What you are asked to do - Going through the material below, please gather all lines with the word "other" in them.

Records to process -
+--
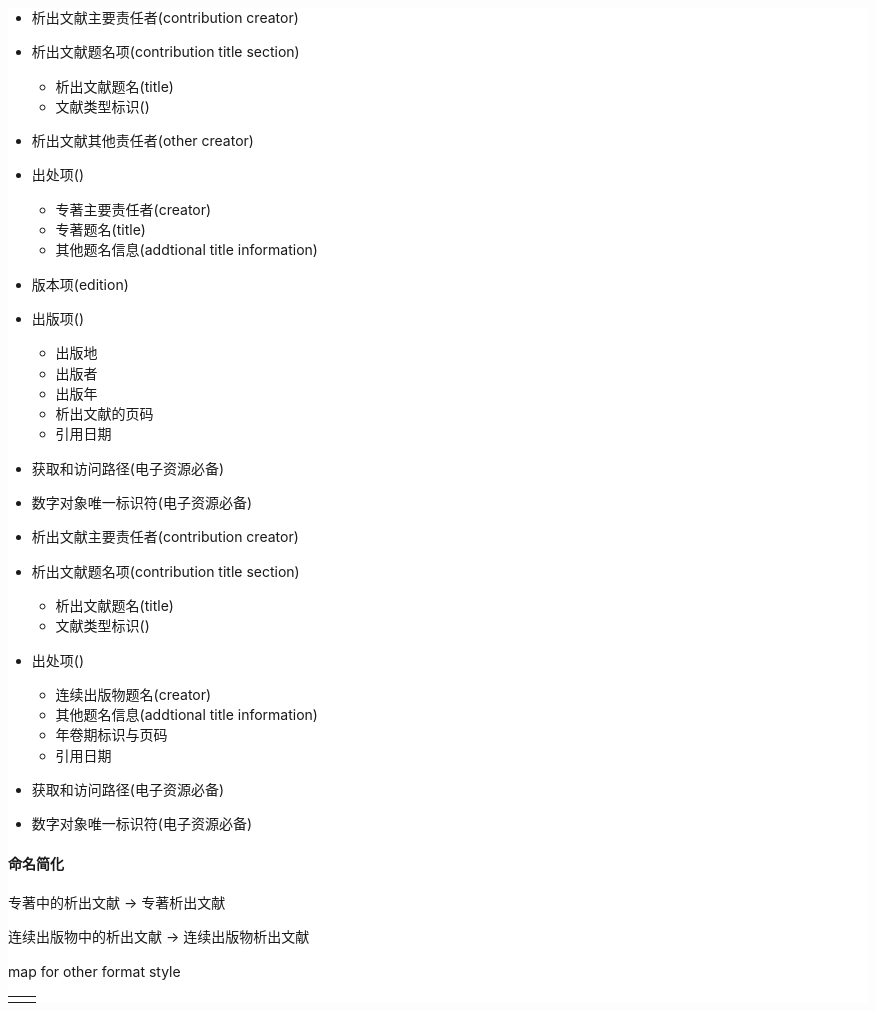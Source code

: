 




- 析出文献主要责任者(contribution creator)
- 析出文献题名项(contribution title section)
  - 析出文献题名(title)
  - 文献类型标识()
- 析出文献其他责任者(other creator)
- 出处项()
  - 专著主要责任者(creator)
  - 专著题名(title)
  - 其他题名信息(addtional title information)
- 版本项(edition)
- 出版项()
  - 出版地
  - 出版者
  - 出版年
  - 析出文献的页码
  - 引用日期
- 获取和访问路径(电子资源必备)
- 数字对象唯一标识符(电子资源必备)





- 析出文献主要责任者(contribution creator)
- 析出文献题名项(contribution title section)
  - 析出文献题名(title)
  - 文献类型标识()
- 出处项()
  - 连续出版物题名(creator)
  - 其他题名信息(addtional title information)
  - 年卷期标识与页码
  - 引用日期
- 获取和访问路径(电子资源必备)
- 数字对象唯一标识符(电子资源必备)









#### 命名简化



专著中的析出文献 -> 专著析出文献

连续出版物中的析出文献 -> 连续出版物析出文献







map for other format style

|      |      |
| ---- | ---- |
|      |      |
+--
Expected answer -
- 析出文献其他责任者(other creator)
map for other format style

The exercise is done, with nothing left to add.